(Stored data)
++++++

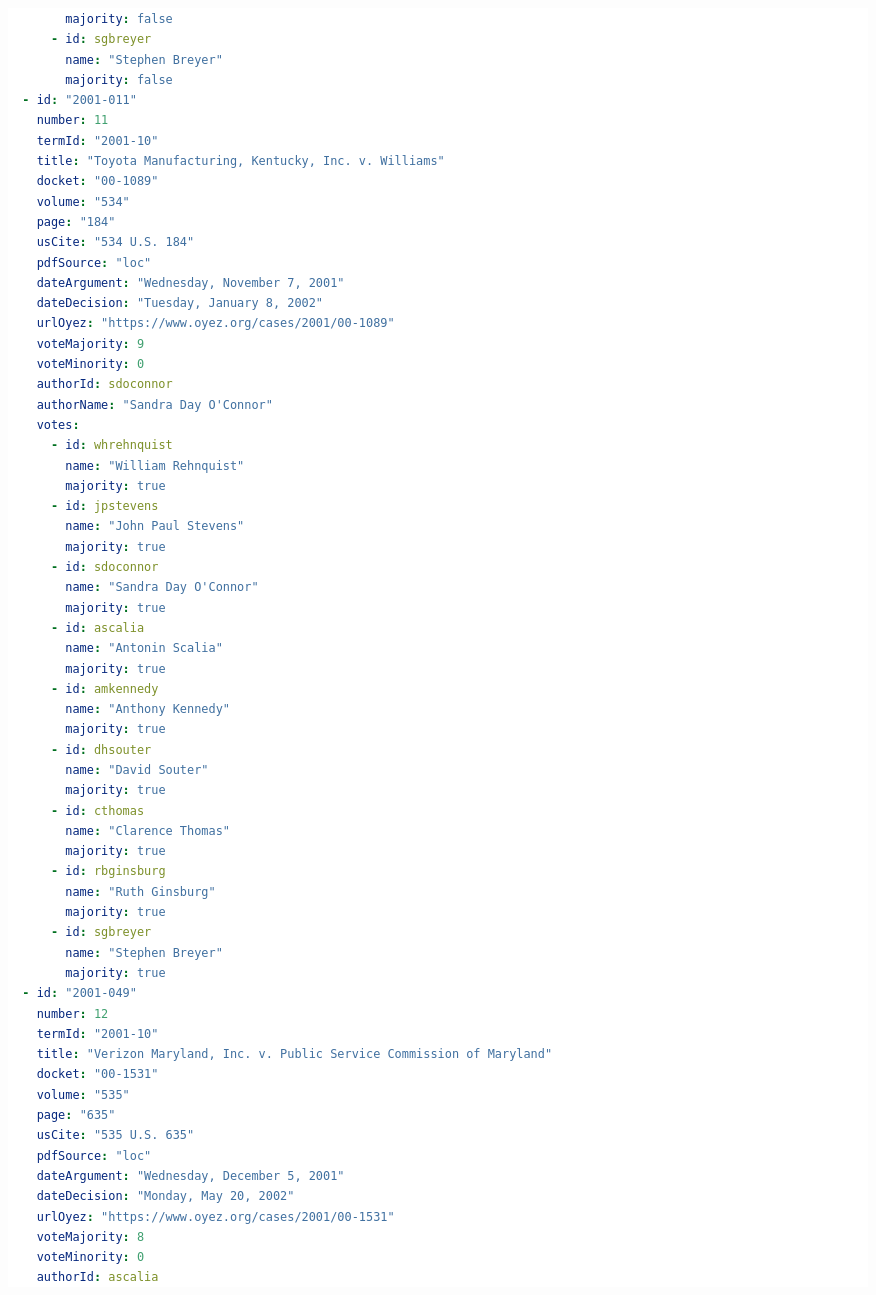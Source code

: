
 ```yaml
        majority: false
      - id: sgbreyer
        name: "Stephen Breyer"
        majority: false
  - id: "2001-011"
    number: 11
    termId: "2001-10"
    title: "Toyota Manufacturing, Kentucky, Inc. v. Williams"
    docket: "00-1089"
    volume: "534"
    page: "184"
    usCite: "534 U.S. 184"
    pdfSource: "loc"
    dateArgument: "Wednesday, November 7, 2001"
    dateDecision: "Tuesday, January 8, 2002"
    urlOyez: "https://www.oyez.org/cases/2001/00-1089"
    voteMajority: 9
    voteMinority: 0
    authorId: sdoconnor
    authorName: "Sandra Day O'Connor"
    votes:
      - id: whrehnquist
        name: "William Rehnquist"
        majority: true
      - id: jpstevens
        name: "John Paul Stevens"
        majority: true
      - id: sdoconnor
        name: "Sandra Day O'Connor"
        majority: true
      - id: ascalia
        name: "Antonin Scalia"
        majority: true
      - id: amkennedy
        name: "Anthony Kennedy"
        majority: true
      - id: dhsouter
        name: "David Souter"
        majority: true
      - id: cthomas
        name: "Clarence Thomas"
        majority: true
      - id: rbginsburg
        name: "Ruth Ginsburg"
        majority: true
      - id: sgbreyer
        name: "Stephen Breyer"
        majority: true
  - id: "2001-049"
    number: 12
    termId: "2001-10"
    title: "Verizon Maryland, Inc. v. Public Service Commission of Maryland"
    docket: "00-1531"
    volume: "535"
    page: "635"
    usCite: "535 U.S. 635"
    pdfSource: "loc"
    dateArgument: "Wednesday, December 5, 2001"
    dateDecision: "Monday, May 20, 2002"
    urlOyez: "https://www.oyez.org/cases/2001/00-1531"
    voteMajority: 8
    voteMinority: 0
    authorId: ascalia
```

++++++

### [Description of the task]
Exclude the pictures and reproduce every entry exactly.

### [Result of the task]
Source code

:
 ```yaml
        majority: false
      - id: sgbreyer
        name: "Stephen Breyer"
        majority: false
  - id: "2001-011"
    number: 11
    termId: "2001-10"
    title: "Toyota Manufacturing, Kentucky, Inc. v. Williams"
    docket: "00-1089"
    volume: "534"
    page: "184"
    usCite: "534 U.S. 184"
    pdfSource: "loc"
    dateArgument: "Wednesday, November 7, 2001"
    dateDecision: "Tuesday, January 8, 2002"
    urlOyez: "https://www.oyez.org/cases/2001/00-1089"
    voteMajority: 9
    voteMinority: 0
    authorId: sdoconnor
    authorName: "Sandra Day O'Connor"
    votes:
      - id: whrehnquist
        name: "William Rehnquist"
        majority: true
      - id: jpstevens
        name: "John Paul Stevens"
        majority: true
      - id: sdoconnor
        name: "Sandra Day O'Connor"
        majority: true
      - id: ascalia
        name: "Antonin Scalia"
        majority: true
      - id: amkennedy
        name: "Anthony Kennedy"
        majority: true
      - id: dhsouter
        name: "David Souter"
        majority: true
      - id: cthomas
        name: "Clarence Thomas"
        majority: true
      - id: rbginsburg
        name: "Ruth Ginsburg"
        majority: true
      - id: sgbreyer
        name: "Stephen Breyer"
        majority: true
  - id: "2001-049"
    number: 12
    termId: "2001-10"
    title: "Verizon Maryland, Inc. v. Public Service Commission of Maryland"
    docket: "00-1531"
    volume: "535"
    page: "635"
    usCite: "535 U.S. 635"
    pdfSource: "loc"
    dateArgument: "Wednesday, December 5, 2001"
    dateDecision: "Monday, May 20, 2002"
    urlOyez: "https://www.oyez.org/cases/2001/00-1531"
    voteMajority: 8
    voteMinority: 0
    authorId: ascalia
```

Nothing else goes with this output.